Strategy CEO outlines two Bitcoin sale scenarios tied to STRC dividends and tax optimization
Strategy(Nasdaq: MSTR)CEO Phong Le said the firm is willing to sell Bitcoin only under two quantified conditions, marking a shift from its “never sell” narrative.
First, Strategy could sell Bitcoin to fund dividend payments on its perpetual preferred stock, STRC. Le argued that selling might increase Bitcoin per share (BPS) more than issuing new stock, so any sale would be calibrated to enhance BPS.
Second, Strategy may sell some Bitcoin for tax optimization. The company would look to maximize tax benefits by realizing or deferring gains and losses to reduce overall tax liability.
Le framed the approach as mathematical treasury management rather than ideology. The change follows Strategy’s broader capital-management evolution, including the earlier launch of STRC, which already signaled more flexibility than a pure buy-and-hold posture.

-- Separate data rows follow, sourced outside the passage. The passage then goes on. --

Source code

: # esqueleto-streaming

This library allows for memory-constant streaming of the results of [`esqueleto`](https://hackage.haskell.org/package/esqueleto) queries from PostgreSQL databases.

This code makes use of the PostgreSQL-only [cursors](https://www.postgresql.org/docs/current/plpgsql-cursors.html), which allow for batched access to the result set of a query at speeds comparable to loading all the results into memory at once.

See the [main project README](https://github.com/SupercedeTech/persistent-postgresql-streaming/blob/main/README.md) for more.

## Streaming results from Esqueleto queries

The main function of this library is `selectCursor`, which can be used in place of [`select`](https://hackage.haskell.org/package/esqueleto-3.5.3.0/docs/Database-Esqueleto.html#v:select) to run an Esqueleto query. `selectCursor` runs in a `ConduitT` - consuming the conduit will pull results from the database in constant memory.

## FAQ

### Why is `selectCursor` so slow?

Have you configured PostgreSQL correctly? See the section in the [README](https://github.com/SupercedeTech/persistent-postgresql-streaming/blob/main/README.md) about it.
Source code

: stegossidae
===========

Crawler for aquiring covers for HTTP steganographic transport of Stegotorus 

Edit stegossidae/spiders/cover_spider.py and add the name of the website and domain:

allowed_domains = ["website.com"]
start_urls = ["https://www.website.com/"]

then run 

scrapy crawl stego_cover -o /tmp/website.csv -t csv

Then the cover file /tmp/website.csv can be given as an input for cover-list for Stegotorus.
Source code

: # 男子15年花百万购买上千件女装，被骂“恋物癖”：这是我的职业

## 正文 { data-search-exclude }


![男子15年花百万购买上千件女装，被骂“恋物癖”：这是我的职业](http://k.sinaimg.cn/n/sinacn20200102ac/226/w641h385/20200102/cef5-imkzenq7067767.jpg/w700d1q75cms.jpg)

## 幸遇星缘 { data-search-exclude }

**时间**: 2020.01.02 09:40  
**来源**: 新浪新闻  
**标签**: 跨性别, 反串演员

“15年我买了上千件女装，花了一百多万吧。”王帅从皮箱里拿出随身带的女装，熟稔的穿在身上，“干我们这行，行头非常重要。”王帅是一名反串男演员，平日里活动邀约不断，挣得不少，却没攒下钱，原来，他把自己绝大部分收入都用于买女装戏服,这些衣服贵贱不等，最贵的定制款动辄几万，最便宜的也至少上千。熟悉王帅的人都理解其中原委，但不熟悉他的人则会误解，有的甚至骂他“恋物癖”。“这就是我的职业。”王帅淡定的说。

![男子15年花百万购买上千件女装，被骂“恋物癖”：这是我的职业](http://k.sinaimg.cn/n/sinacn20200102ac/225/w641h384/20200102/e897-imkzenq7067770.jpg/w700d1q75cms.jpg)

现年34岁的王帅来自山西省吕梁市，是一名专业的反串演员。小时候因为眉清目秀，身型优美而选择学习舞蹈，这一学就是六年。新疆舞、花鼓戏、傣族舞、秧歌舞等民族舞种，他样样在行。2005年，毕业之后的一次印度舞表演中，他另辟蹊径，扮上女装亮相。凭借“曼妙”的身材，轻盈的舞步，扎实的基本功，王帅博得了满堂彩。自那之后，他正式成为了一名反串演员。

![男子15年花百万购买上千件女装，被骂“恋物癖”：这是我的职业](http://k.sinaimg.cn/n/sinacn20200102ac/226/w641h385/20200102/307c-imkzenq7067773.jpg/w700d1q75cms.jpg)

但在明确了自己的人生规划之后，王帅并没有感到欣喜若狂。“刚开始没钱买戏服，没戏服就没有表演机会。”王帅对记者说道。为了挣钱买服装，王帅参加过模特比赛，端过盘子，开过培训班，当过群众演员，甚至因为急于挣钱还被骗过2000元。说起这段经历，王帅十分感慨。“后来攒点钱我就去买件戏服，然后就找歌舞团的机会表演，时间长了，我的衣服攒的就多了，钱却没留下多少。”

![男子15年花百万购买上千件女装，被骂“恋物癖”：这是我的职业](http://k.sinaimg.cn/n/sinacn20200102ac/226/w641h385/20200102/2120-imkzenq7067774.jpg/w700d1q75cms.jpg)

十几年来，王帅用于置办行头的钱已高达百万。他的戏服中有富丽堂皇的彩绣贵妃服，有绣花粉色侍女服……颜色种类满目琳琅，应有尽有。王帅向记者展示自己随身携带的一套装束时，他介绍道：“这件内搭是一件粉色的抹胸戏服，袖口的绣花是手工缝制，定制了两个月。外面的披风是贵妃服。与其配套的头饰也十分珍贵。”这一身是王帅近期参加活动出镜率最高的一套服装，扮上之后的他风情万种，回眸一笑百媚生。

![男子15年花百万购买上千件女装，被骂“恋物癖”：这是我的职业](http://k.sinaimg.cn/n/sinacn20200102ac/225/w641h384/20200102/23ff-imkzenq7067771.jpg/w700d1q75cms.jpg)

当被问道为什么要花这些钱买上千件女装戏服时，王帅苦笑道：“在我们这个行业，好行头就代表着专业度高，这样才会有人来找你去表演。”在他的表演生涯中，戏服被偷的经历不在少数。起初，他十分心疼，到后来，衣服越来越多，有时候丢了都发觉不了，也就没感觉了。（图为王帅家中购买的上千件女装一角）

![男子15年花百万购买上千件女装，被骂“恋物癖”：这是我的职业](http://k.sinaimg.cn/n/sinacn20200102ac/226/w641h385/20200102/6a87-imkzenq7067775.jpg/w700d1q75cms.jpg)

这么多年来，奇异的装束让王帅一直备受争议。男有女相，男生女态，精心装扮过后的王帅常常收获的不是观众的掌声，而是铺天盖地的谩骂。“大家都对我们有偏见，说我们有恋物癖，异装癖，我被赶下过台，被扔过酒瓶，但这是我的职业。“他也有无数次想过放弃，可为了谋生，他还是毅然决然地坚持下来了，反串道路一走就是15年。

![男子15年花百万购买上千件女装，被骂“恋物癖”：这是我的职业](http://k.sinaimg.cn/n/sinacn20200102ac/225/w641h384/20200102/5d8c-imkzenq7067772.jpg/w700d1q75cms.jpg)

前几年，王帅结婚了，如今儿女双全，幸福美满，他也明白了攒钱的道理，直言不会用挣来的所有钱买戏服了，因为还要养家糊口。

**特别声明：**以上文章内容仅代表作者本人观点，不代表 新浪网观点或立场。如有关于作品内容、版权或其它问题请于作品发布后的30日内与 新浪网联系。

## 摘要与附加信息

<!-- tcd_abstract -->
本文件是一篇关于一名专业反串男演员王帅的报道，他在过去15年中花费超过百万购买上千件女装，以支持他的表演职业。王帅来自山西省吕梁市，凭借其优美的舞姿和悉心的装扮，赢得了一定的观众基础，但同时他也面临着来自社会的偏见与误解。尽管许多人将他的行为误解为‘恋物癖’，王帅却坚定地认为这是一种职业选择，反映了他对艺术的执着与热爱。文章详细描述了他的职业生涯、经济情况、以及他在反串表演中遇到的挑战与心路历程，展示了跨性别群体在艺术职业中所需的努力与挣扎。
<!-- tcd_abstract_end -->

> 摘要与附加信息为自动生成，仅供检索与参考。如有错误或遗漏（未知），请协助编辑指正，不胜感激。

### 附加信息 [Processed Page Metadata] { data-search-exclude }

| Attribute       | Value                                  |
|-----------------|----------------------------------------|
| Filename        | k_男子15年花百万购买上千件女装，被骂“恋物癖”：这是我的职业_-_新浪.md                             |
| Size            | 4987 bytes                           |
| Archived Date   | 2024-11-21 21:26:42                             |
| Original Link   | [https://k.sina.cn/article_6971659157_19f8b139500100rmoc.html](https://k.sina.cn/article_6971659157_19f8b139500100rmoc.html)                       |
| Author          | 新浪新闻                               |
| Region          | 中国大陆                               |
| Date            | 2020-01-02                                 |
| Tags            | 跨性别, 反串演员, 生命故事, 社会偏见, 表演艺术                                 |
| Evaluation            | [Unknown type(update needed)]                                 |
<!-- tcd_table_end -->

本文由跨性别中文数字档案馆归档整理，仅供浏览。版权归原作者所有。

For traders and shareholders, the key trading-relevant metric is BPS: any Bitcoin sales would only occur if they improve BPS versus alternative financing. While Strategy remains a major BTC holder and does not plan to sell all of its holdings, the added possibility of periodic BTC liquidity for dividends or tax planning could slightly affect market expectations around corporate supply.
Key names: Phong Le; company: Strategy (formerly MicroStrategy). Key instruments: STRC preferred stock. Keyword focus: Bitcoin sale scenarios, BTC treasury management, BPS impact, tax optimization.
Neutral
Neutral because the company still frames any Bitcoin sales as tightly constrained and only when they improve Bitcoin per share (BPS) versus issuing new stock, plus a second, predictable purpose (tax optimization). This reduces the likelihood of an open-ended corporate BTC sell program, which would be more destabilizing.
However, the possibility of BTC being sold to fund STRC perpetual preferred stock dividends introduces a new, recurring liquidity pathway. In the short term, that can create mild headline-driven volatility in BTC and MSTR as traders price in potential incremental supply.
Historically, markets react most strongly when corporate issuers shift from strict buy-and-hold to discretionary selling. Here, Le’s “mathematical” framing and the explicit two-scenario limit likely keep the impact contained, so the overall effect is more likely modest rather than clearly bullish or bearish.
Longer term, if BPS continues to improve through balanced treasury management, sentiment could stabilize; if tax-loss harvesting or dividend-funding sales expand, then supply expectations could weigh on BTC sentiment. Net: limited, conditional impact.